Go through the entries below and give the number of lines that have the string "begin", and only that.
======== SUPPLIED MATERIAL ========
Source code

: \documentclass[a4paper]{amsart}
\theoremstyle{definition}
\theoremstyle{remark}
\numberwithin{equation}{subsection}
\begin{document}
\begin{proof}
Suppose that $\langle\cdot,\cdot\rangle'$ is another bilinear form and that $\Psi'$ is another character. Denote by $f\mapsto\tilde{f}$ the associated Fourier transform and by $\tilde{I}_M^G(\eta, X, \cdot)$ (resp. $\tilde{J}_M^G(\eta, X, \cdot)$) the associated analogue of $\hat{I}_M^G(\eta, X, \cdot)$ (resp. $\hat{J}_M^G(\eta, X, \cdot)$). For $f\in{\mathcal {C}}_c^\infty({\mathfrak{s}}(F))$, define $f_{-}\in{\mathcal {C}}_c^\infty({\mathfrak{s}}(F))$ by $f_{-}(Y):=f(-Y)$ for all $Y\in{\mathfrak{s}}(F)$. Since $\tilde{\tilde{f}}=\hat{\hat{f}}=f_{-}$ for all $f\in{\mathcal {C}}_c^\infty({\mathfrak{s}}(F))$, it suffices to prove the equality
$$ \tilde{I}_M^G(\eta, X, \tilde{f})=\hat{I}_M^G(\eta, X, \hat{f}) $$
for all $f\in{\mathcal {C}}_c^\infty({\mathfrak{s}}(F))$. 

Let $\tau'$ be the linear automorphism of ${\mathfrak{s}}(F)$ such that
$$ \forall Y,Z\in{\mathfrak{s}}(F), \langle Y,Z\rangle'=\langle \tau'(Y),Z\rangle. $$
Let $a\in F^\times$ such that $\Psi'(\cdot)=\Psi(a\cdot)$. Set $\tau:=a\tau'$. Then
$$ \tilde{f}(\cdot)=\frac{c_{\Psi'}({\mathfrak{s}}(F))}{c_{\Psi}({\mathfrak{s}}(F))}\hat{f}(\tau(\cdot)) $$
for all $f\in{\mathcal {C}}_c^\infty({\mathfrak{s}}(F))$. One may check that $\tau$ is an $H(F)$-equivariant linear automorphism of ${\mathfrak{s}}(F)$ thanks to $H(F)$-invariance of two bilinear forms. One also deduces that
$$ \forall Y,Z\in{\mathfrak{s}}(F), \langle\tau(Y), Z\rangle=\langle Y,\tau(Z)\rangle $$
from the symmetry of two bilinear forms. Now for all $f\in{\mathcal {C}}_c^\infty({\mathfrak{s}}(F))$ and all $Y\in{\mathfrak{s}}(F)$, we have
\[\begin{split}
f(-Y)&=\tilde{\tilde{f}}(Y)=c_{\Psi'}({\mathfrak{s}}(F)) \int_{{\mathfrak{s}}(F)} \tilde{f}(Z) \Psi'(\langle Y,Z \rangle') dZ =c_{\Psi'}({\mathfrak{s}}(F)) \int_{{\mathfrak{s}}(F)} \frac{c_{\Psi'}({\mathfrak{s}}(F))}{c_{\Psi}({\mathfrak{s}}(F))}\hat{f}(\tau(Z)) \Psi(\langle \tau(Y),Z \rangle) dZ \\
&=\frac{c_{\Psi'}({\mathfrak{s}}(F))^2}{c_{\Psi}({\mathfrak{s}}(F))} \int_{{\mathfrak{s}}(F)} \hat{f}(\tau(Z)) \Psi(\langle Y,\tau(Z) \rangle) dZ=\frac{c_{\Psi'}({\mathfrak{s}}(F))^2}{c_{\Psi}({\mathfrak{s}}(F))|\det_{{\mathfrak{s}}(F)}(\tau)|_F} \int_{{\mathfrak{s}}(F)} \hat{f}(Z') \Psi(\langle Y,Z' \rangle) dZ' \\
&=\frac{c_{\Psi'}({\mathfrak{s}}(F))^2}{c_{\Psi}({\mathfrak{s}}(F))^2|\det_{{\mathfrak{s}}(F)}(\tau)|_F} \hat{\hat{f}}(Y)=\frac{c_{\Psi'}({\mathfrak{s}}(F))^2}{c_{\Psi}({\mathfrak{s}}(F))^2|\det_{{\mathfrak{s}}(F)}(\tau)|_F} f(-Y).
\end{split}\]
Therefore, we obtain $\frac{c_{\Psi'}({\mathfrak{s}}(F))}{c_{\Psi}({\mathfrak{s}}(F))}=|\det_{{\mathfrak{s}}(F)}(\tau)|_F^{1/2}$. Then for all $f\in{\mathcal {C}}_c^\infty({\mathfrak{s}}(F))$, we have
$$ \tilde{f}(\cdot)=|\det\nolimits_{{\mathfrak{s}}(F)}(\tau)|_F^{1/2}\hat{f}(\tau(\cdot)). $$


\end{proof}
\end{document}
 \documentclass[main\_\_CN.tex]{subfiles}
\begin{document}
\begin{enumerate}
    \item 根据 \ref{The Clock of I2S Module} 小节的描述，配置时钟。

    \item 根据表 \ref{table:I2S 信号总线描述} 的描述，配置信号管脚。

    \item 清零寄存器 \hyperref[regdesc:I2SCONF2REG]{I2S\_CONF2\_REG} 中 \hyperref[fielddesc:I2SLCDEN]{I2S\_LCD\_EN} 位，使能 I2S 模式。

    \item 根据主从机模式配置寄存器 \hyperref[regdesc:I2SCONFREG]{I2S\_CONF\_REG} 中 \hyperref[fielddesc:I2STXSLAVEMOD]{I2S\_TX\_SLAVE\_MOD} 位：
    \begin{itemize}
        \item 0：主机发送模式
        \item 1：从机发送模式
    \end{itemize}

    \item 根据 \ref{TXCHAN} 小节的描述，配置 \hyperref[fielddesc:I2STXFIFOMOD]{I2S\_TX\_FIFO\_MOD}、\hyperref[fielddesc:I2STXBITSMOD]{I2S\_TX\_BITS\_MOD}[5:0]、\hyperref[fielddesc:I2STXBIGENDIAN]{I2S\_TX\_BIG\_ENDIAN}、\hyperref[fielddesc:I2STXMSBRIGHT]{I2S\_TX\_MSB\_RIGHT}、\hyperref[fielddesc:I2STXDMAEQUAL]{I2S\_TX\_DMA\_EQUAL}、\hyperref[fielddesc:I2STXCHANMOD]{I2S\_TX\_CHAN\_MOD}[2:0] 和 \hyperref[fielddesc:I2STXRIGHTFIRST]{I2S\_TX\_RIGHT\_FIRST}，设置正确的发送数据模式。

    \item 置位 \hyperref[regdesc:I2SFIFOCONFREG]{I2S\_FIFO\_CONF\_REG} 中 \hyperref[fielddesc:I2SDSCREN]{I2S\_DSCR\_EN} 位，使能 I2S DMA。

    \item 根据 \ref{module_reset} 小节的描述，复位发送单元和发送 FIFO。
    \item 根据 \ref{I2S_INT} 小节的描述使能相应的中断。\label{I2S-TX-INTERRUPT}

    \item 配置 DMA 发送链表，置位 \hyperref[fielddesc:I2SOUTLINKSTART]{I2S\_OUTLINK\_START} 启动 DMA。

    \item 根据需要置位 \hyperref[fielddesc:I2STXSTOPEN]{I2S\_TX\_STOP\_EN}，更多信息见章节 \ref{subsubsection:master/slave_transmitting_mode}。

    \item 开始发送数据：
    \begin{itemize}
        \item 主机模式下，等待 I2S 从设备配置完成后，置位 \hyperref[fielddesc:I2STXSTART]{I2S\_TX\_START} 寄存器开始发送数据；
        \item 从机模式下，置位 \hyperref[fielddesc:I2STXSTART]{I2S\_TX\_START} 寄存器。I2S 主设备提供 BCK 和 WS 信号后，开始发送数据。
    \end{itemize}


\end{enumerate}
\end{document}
========
◆ SOLUTION BELOW
7